> [MATERIAL FOR THIS EXERCISE]:
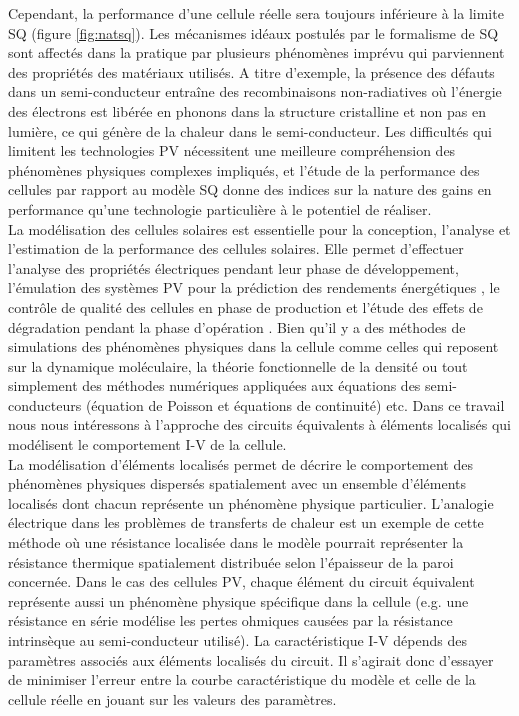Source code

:Cependant, la performance d'une cellule réelle sera toujours inférieure à la limite SQ (figure \ref{fig:natsq}). Les mécanismes idéaux postulés par le formalisme de SQ sont affectés dans la pratique par plusieurs phénomènes imprévu qui parviennent des propriétés des matériaux utilisés. A titre d'exemple, la présence des défauts dans un semi-conducteur entraîne des recombinaisons non-radiatives où l'énergie des électrons est libérée en phonons dans la structure cristalline et non pas en lumière, ce qui génère de la chaleur dans le semi-conducteur. Les difficultés qui limitent les technologies PV nécessitent une meilleure compréhension des phénomènes physiques complexes impliqués, et l'étude de la performance des cellules par rapport au modèle SQ donne des indices sur la nature des gains en performance qu'une technologie particulière à le potentiel de réaliser.\\
La modélisation des cellules solaires est essentielle pour la conception, l'analyse et l'estimation de la performance des cellules solaires. Elle permet d'effectuer l'analyse des propriétés électriques pendant leur phase de développement, l'émulation des systèmes PV pour la prédiction des rendements énergétiques \cite{Ram2018}, le contrôle de qualité des cellules en phase de production %
et l'étude des effets de dégradation pendant la phase d'opération \cite{Kennerud1969, Jamil2017}. Bien qu'il y a des méthodes de simulations des phénomènes physiques dans la cellule comme celles qui reposent sur la dynamique moléculaire, la théorie fonctionnelle de la densité ou tout simplement des méthodes numériques appliquées aux équations des semi-conducteurs (équation de Poisson et équations de continuité) etc. Dans ce travail nous nous intéressons à l'approche des circuits équivalents à éléments localisés qui modélisent le comportement I-V de la cellule.\\
La modélisation d'éléments localisés permet de décrire le comportement des phénomènes physiques dispersés spatialement avec un ensemble d'éléments localisés dont chacun représente un phénomène physique particulier. L'analogie électrique dans les problèmes de transferts de chaleur est un exemple de cette méthode où une résistance localisée dans le modèle pourrait représenter la résistance thermique spatialement distribuée selon l'épaisseur de la paroi concernée. Dans le cas des cellules PV, chaque élément du circuit équivalent représente aussi un phénomène physique spécifique dans la cellule (e.g. une résistance en série modélise les pertes ohmiques causées par la résistance intrinsèque au semi-conducteur utilisé). La caractéristique I-V dépends des paramètres associés aux éléments localisés du circuit. Il s'agirait donc d'essayer de minimiser l'erreur entre la courbe caractéristique du modèle et celle de la cellule réelle en jouant sur les valeurs des paramètres.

> [TASK ITEM]:
Restate the material word for word; no picture should appear in the copy.

> [SOLUTION TO THE EXERCISE]:
Source code

:Cependant, la performance d'une cellule réelle sera toujours inférieure à la limite SQ (figure \ref{fig:natsq}). Les mécanismes idéaux postulés par le formalisme de SQ sont affectés dans la pratique par plusieurs phénomènes imprévu qui parviennent des propriétés des matériaux utilisés. A titre d'exemple, la présence des défauts dans un semi-conducteur entraîne des recombinaisons non-radiatives où l'énergie des électrons est libérée en phonons dans la structure cristalline et non pas en lumière, ce qui génère de la chaleur dans le semi-conducteur. Les difficultés qui limitent les technologies PV nécessitent une meilleure compréhension des phénomènes physiques complexes impliqués, et l'étude de la performance des cellules par rapport au modèle SQ donne des indices sur la nature des gains en performance qu'une technologie particulière à le potentiel de réaliser.\\
La modélisation des cellules solaires est essentielle pour la conception, l'analyse et l'estimation de la performance des cellules solaires. Elle permet d'effectuer l'analyse des propriétés électriques pendant leur phase de développement, l'émulation des systèmes PV pour la prédiction des rendements énergétiques \cite{Ram2018}, le contrôle de qualité des cellules en phase de production %
et l'étude des effets de dégradation pendant la phase d'opération \cite{Kennerud1969, Jamil2017}. Bien qu'il y a des méthodes de simulations des phénomènes physiques dans la cellule comme celles qui reposent sur la dynamique moléculaire, la théorie fonctionnelle de la densité ou tout simplement des méthodes numériques appliquées aux équations des semi-conducteurs (équation de Poisson et équations de continuité) etc. Dans ce travail nous nous intéressons à l'approche des circuits équivalents à éléments localisés qui modélisent le comportement I-V de la cellule.\\
La modélisation d'éléments localisés permet de décrire le comportement des phénomènes physiques dispersés spatialement avec un ensemble d'éléments localisés dont chacun représente un phénomène physique particulier. L'analogie électrique dans les problèmes de transferts de chaleur est un exemple de cette méthode où une résistance localisée dans le modèle pourrait représenter la résistance thermique spatialement distribuée selon l'épaisseur de la paroi concernée. Dans le cas des cellules PV, chaque élément du circuit équivalent représente aussi un phénomène physique spécifique dans la cellule (e.g. une résistance en série modélise les pertes ohmiques causées par la résistance intrinsèque au semi-conducteur utilisé). La caractéristique I-V dépends des paramètres associés aux éléments localisés du circuit. Il s'agirait donc d'essayer de minimiser l'erreur entre la courbe caractéristique du modèle et celle de la cellule réelle en jouant sur les valeurs des paramètres.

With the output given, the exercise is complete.